Le discernement et l’émancipation sont des conditions nécessaires pour réparer la démocratie. Mais elles ne suffiront pas si nous ne restaurons pas courage. En 1978, Alexandre Soljenitsyne prononçait un discours à Harvard à l’occasion de la remise de diplômes. Il critiquait les démocraties occidentales pour leur manque de courage civique et leur incapacité à affronter les grands défis. Il dénonçait la passivité des élites, l’obsession du confort matériel et l’appauvrissement spirituel. Il appelait cela le « déclin du courage », et il avait raison.

Restaurons le courage : le courage de mettre nos valeurs au-dessus de nos intérêts, d’assumer notre part du fardeau collectif sans certitude que les autres feront de même, d’appréhender la dimension spirituelle de la vie et de résister à la tentation du confort, de regarder le monde en face et d’être prêts à prendre des décisions difficiles quand elles s‘imposent ; le courage aussi de ne pas céder aux pressions immédiates et de rester concentrés sur l’essentiel.
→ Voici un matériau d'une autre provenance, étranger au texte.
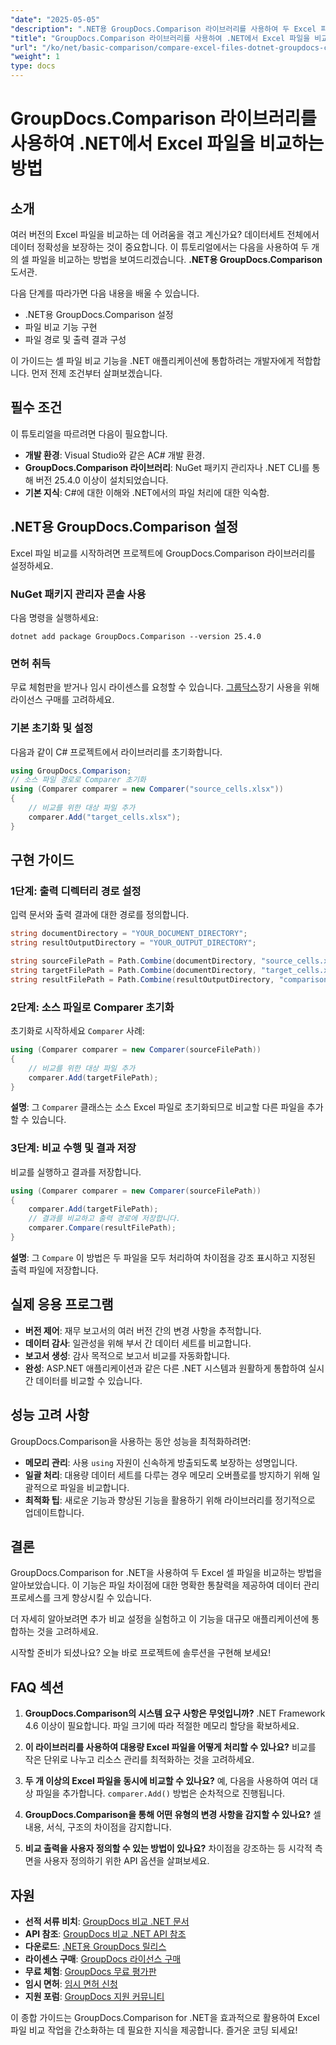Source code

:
 ```yaml
---
"date": "2025-05-05"
"description": ".NET용 GroupDocs.Comparison 라이브러리를 사용하여 두 Excel 파일을 비교하는 방법을 알아보세요. 이 가이드에서는 설정, 구현 및 실제 적용 사례를 다룹니다."
"title": "GroupDocs.Comparison 라이브러리를 사용하여 .NET에서 Excel 파일을 비교하는 방법"
"url": "/ko/net/basic-comparison/compare-excel-files-dotnet-groupdocs-comparison/"
"weight": 1
type: docs
---
```

# GroupDocs.Comparison 라이브러리를 사용하여 .NET에서 Excel 파일을 비교하는 방법

## 소개

여러 버전의 Excel 파일을 비교하는 데 어려움을 겪고 계신가요? 데이터세트 전체에서 데이터 정확성을 보장하는 것이 중요합니다. 이 튜토리얼에서는 다음을 사용하여 두 개의 셀 파일을 비교하는 방법을 보여드리겠습니다. **.NET용 GroupDocs.Comparison** 도서관.

다음 단계를 따라가면 다음 내용을 배울 수 있습니다.
- .NET용 GroupDocs.Comparison 설정
- 파일 비교 기능 구현
- 파일 경로 및 출력 결과 구성

이 가이드는 셀 파일 비교 기능을 .NET 애플리케이션에 통합하려는 개발자에게 적합합니다. 먼저 전제 조건부터 살펴보겠습니다.

## 필수 조건

이 튜토리얼을 따르려면 다음이 필요합니다.
- **개발 환경**: Visual Studio와 같은 AC# 개발 환경.
- **GroupDocs.Comparison 라이브러리**: NuGet 패키지 관리자나 .NET CLI를 통해 버전 25.4.0 이상이 설치되었습니다.
- **기본 지식**: C#에 대한 이해와 .NET에서의 파일 처리에 대한 익숙함.

## .NET용 GroupDocs.Comparison 설정

Excel 파일 비교를 시작하려면 프로젝트에 GroupDocs.Comparison 라이브러리를 설정하세요.

### NuGet 패키지 관리자 콘솔 사용
다음 명령을 실행하세요:
```shell
dotnet add package GroupDocs.Comparison --version 25.4.0
```

### 면허 취득
무료 체험판을 받거나 임시 라이센스를 요청할 수 있습니다. [그룹닥스](https://purchase.groupdocs.com/temporary-license/)장기 사용을 위해 라이선스 구매를 고려하세요.

### 기본 초기화 및 설정
다음과 같이 C# 프로젝트에서 라이브러리를 초기화합니다.
```csharp
using GroupDocs.Comparison;
// 소스 파일 경로로 Comparer 초기화
using (Comparer comparer = new Comparer("source_cells.xlsx"))
{
    // 비교를 위한 대상 파일 추가
    comparer.Add("target_cells.xlsx");
}
```

## 구현 가이드

### 1단계: 출력 디렉터리 경로 설정
입력 문서와 출력 결과에 대한 경로를 정의합니다.
```csharp
string documentDirectory = "YOUR_DOCUMENT_DIRECTORY";
string resultOutputDirectory = "YOUR_OUTPUT_DIRECTORY";

string sourceFilePath = Path.Combine(documentDirectory, "source_cells.xlsx");
string targetFilePath = Path.Combine(documentDirectory, "target_cells.xlsx");
string resultFilePath = Path.Combine(resultOutputDirectory, "comparison_result.xlsx");
```

### 2단계: 소스 파일로 Comparer 초기화
초기화로 시작하세요 `Comparer` 사례:
```csharp
using (Comparer comparer = new Comparer(sourceFilePath))
{
    // 비교를 위한 대상 파일 추가
    comparer.Add(targetFilePath);
}
```
**설명**: 그 `Comparer` 클래스는 소스 Excel 파일로 초기화되므로 비교할 다른 파일을 추가할 수 있습니다.

### 3단계: 비교 수행 및 결과 저장
비교를 실행하고 결과를 저장합니다.
```csharp
using (Comparer comparer = new Comparer(sourceFilePath))
{
    comparer.Add(targetFilePath);
    // 결과를 비교하고 출력 경로에 저장합니다.
    comparer.Compare(resultFilePath);
}
```
**설명**: 그 `Compare` 이 방법은 두 파일을 모두 처리하여 차이점을 강조 표시하고 지정된 출력 파일에 저장합니다.

## 실제 응용 프로그램

- **버전 제어**: 재무 보고서의 여러 버전 간의 변경 사항을 추적합니다.
- **데이터 감사**: 일관성을 위해 부서 간 데이터 세트를 비교합니다.
- **보고서 생성**: 감사 목적으로 보고서 비교를 자동화합니다.
- **완성**: ASP.NET 애플리케이션과 같은 다른 .NET 시스템과 원활하게 통합하여 실시간 데이터를 비교할 수 있습니다.

## 성능 고려 사항

GroupDocs.Comparison을 사용하는 동안 성능을 최적화하려면:

- **메모리 관리**: 사용 `using` 자원이 신속하게 방출되도록 보장하는 성명입니다.
- **일괄 처리**: 대용량 데이터 세트를 다루는 경우 메모리 오버플로를 방지하기 위해 일괄적으로 파일을 비교합니다.
- **최적화 팁**: 새로운 기능과 향상된 기능을 활용하기 위해 라이브러리를 정기적으로 업데이트합니다.

## 결론

GroupDocs.Comparison for .NET을 사용하여 두 Excel 셀 파일을 비교하는 방법을 알아보았습니다. 이 기능은 파일 차이점에 대한 명확한 통찰력을 제공하여 데이터 관리 프로세스를 크게 향상시킬 수 있습니다.

더 자세히 알아보려면 추가 비교 설정을 실험하고 이 기능을 대규모 애플리케이션에 통합하는 것을 고려하세요.

시작할 준비가 되셨나요? 오늘 바로 프로젝트에 솔루션을 구현해 보세요!

## FAQ 섹션

1. **GroupDocs.Comparison의 시스템 요구 사항은 무엇입니까?** 
   .NET Framework 4.6 이상이 필요합니다. 파일 크기에 따라 적절한 메모리 할당을 확보하세요.

2. **이 라이브러리를 사용하여 대용량 Excel 파일을 어떻게 처리할 수 있나요?**
   비교를 작은 단위로 나누고 리소스 관리를 최적화하는 것을 고려하세요.

3. **두 개 이상의 Excel 파일을 동시에 비교할 수 있나요?**
   예, 다음을 사용하여 여러 대상 파일을 추가합니다. `comparer.Add()` 방법은 순차적으로 진행됩니다.

4. **GroupDocs.Comparison을 통해 어떤 유형의 변경 사항을 감지할 수 있나요?**
   셀 내용, 서식, 구조의 차이점을 감지합니다.

5. **비교 출력을 사용자 정의할 수 있는 방법이 있나요?**
   차이점을 강조하는 등 시각적 측면을 사용자 정의하기 위한 API 옵션을 살펴보세요.

## 자원

- **선적 서류 비치**: [GroupDocs 비교 .NET 문서](https://docs.groupdocs.com/comparison/net/)
- **API 참조**: [GroupDocs 비교 .NET API 참조](https://reference.groupdocs.com/comparison/net/)
- **다운로드**: [.NET용 GroupDocs 릴리스](https://releases.groupdocs.com/comparison/net/)
- **라이센스 구매**: [GroupDocs 라이선스 구매](https://purchase.groupdocs.com/buy)
- **무료 체험**: [GroupDocs 무료 평가판](https://releases.groupdocs.com/comparison/net/)
- **임시 면허**: [임시 면허 신청](https://purchase.groupdocs.com/temporary-license/)
- **지원 포럼**: [GroupDocs 지원 커뮤니티](https://forum.groupdocs.com/c/comparison/)

이 종합 가이드는 GroupDocs.Comparison for .NET을 효과적으로 활용하여 Excel 파일 비교 작업을 간소화하는 데 필요한 지식을 제공합니다. 즐거운 코딩 되세요!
« Et ceci encore vous pouvez le savoir… craignez le temps où l’Humanité refusera de souffrir, de mourir pour une idée, car cette seule qualité est le fondement de l’homme même, et cette qualité seule est l’homme, distinct dans tout l’univers. », lit-on dans Les Raisins de la colère.

Oui, la démocratie peut être réparée, en France comme aux États-Unis, si nous le voulons vraiment. Elle peut l’être si nous formons des femmes et des hommes qui écoutent et débattent, votent en connaissance de cause, demandent des comptes à leurs dirigeants et s’engagent au service du bien commun. La clef est entre nos mains : armons les citoyens de discernement, de responsabilité et de courage.

Nous voici confrontés aux questions suivantes : quels citoyens deviendrons-nous ? Serons-nous spectateurs ou acteurs ? Défendrons-nous la démocratie ?

Dans son discours au Congrès américain en 1824, La Fayette déclarait : « Les États-Unis sont une leçon pour les oppresseurs, un exemple pour les opprimés et un sanctuaire pour les droits de l’humanité. » Puissions-nous être à la hauteur de l’héritage de Jefferson et de La Fayette ; puissions-nous être inspirés par le courage de La Fayette, celui des soldats du Débarquement, ou encore celui de tous ceux dans le monde qui prennent tous les risques au nom de la liberté et de la démocratie.

Nous le leur devons, nous le devons à nous-mêmes ainsi qu’aux générations à venir.

Sources
  1. Ce texte est adapté du discours de Jean-Noël Barrot à la Harvard Kennedy School le 25 septembre 2025.